Jupiter's iconic Great Red Spot may extend even deeper into the planet's atmosphere than scientists thought.
NASA's Juno spacecraft zipped past the Great Red Spot – an anticyclone large enough to swallow Earth – twice in 2019. Measurements from those flights are now revealing the storm's structure in far more detail than telescope images can show. That data suggests that the vortex probably extends anywhere from 186 to 310 miles deep (200 to 500 kilometers) – far below Jupiter's clouds.
The Juno probe has been circling Jupiter, flying past its poles and even some of its moons, for the last five years. Prior to its latest visits to the Great Red Spot, the spacecraft hadn't flown past the giant storm since July 2017.
Back then, Juno's measurements indicated that the vortex extended about 200 miles (322km) into Jupiter's atmosphere. That was an astonishing depth to scientists at the time – it's about 50 to 100 times deeper than Earth's oceans.
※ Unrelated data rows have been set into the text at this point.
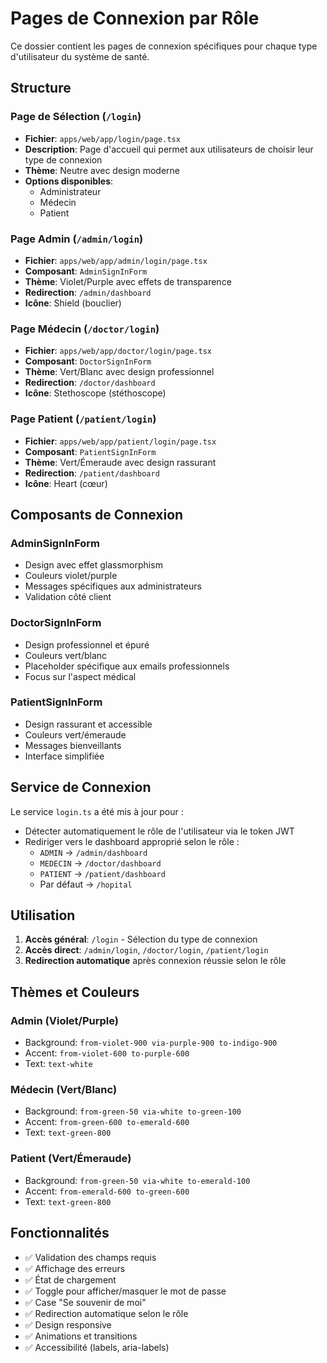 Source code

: # Pages de Connexion par Rôle

Ce dossier contient les pages de connexion spécifiques pour chaque type d'utilisateur du système de santé.

## Structure

### Page de Sélection (`/login`)
- **Fichier**: `apps/web/app/login/page.tsx`
- **Description**: Page d'accueil qui permet aux utilisateurs de choisir leur type de connexion
- **Thème**: Neutre avec design moderne
- **Options disponibles**:
  - Administrateur
  - Médecin  
  - Patient

### Page Admin (`/admin/login`)
- **Fichier**: `apps/web/app/admin/login/page.tsx`
- **Composant**: `AdminSignInForm`
- **Thème**: Violet/Purple avec effets de transparence
- **Redirection**: `/admin/dashboard`
- **Icône**: Shield (bouclier)

### Page Médecin (`/doctor/login`)
- **Fichier**: `apps/web/app/doctor/login/page.tsx`
- **Composant**: `DoctorSignInForm`
- **Thème**: Vert/Blanc avec design professionnel
- **Redirection**: `/doctor/dashboard`
- **Icône**: Stethoscope (stéthoscope)

### Page Patient (`/patient/login`)
- **Fichier**: `apps/web/app/patient/login/page.tsx`
- **Composant**: `PatientSignInForm`
- **Thème**: Vert/Émeraude avec design rassurant
- **Redirection**: `/patient/dashboard`
- **Icône**: Heart (cœur)

## Composants de Connexion

### AdminSignInForm
- Design avec effet glassmorphism
- Couleurs violet/purple
- Messages spécifiques aux administrateurs
- Validation côté client

### DoctorSignInForm
- Design professionnel et épuré
- Couleurs vert/blanc
- Placeholder spécifique aux emails professionnels
- Focus sur l'aspect médical

### PatientSignInForm
- Design rassurant et accessible
- Couleurs vert/émeraude
- Messages bienveillants
- Interface simplifiée

## Service de Connexion

Le service `login.ts` a été mis à jour pour :
- Détecter automatiquement le rôle de l'utilisateur via le token JWT
- Rediriger vers le dashboard approprié selon le rôle :
  - `ADMIN` → `/admin/dashboard`
  - `MEDECIN` → `/doctor/dashboard`
  - `PATIENT` → `/patient/dashboard`
  - Par défaut → `/hopital`

## Utilisation

1. **Accès général**: `/login` - Sélection du type de connexion
2. **Accès direct**: `/admin/login`, `/doctor/login`, `/patient/login`
3. **Redirection automatique** après connexion réussie selon le rôle

## Thèmes et Couleurs

### Admin (Violet/Purple)
- Background: `from-violet-900 via-purple-900 to-indigo-900`
- Accent: `from-violet-600 to-purple-600`
- Text: `text-white`

### Médecin (Vert/Blanc)
- Background: `from-green-50 via-white to-green-100`
- Accent: `from-green-600 to-emerald-600`
- Text: `text-green-800`

### Patient (Vert/Émeraude)
- Background: `from-green-50 via-white to-emerald-100`
- Accent: `from-emerald-600 to-green-600`
- Text: `text-green-800`

## Fonctionnalités

- ✅ Validation des champs requis
- ✅ Affichage des erreurs
- ✅ État de chargement
- ✅ Toggle pour afficher/masquer le mot de passe
- ✅ Case "Se souvenir de moi"
- ✅ Redirection automatique selon le rôle
- ✅ Design responsive
- ✅ Animations et transitions
- ✅ Accessibilité (labels, aria-labels)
But now, Juno's latest flybys have revealed that the storm may extend far further down than that.
"That means it's a gigantic storm," Yohai Kaspi, a Juno researcher at the Weizmann Institute of Science in Israel, told The Verge. "If you would put this storm on Earth, it would extend all the way to the space station. So it's just a monster."
Above: Animated Great Red Spot based on velocity data from Juno and wind modelling.
The researchers published their findings in the journal Science on Thursday.
Mysteriously, the jet streams surrounding the Great Red Spot extend even deeper – nearly 1,900 miles (about 3,000 km) below Jupiter's cloud surface. The researchers aren't sure why.
They do know, however, that those jets – distinct bands of gas wrapping around the planet – are keeping the Great Red Spot alive. The storm is wedged between two jet streams that move in opposite directions, powering the spin of the vortex.
"It's surprising that [the Great Red Spot] goes so deep… but it's also surprising that it doesn't go as deep as the jets," Marzia Parisi, a Juno scientist at NASA's Jet Propulsion Laboratory, told The Verge.
"So something is happening at 500 kilometers that is basically dampening the Great Red Spot."
The Great Red Spot is constantly changing. It has been shrinking and becoming more circular since astronomers began observing it about 150 years ago. Just last month, another group of scientists discovered that winds in the cyclone's outer band have sped up over the last decade, while its inner regions have slowed.
Measurements from NASA's Hubble Space Telescope have indicated that the Great Red Spot is getting taller as it shrinks.
Some scientists have suggested the storm will collapse and disappear in just a few decades due to its shrinking size, but other researchers disagree.
For its part, Juno is set to continue orbiting and studying Jupiter for another four years.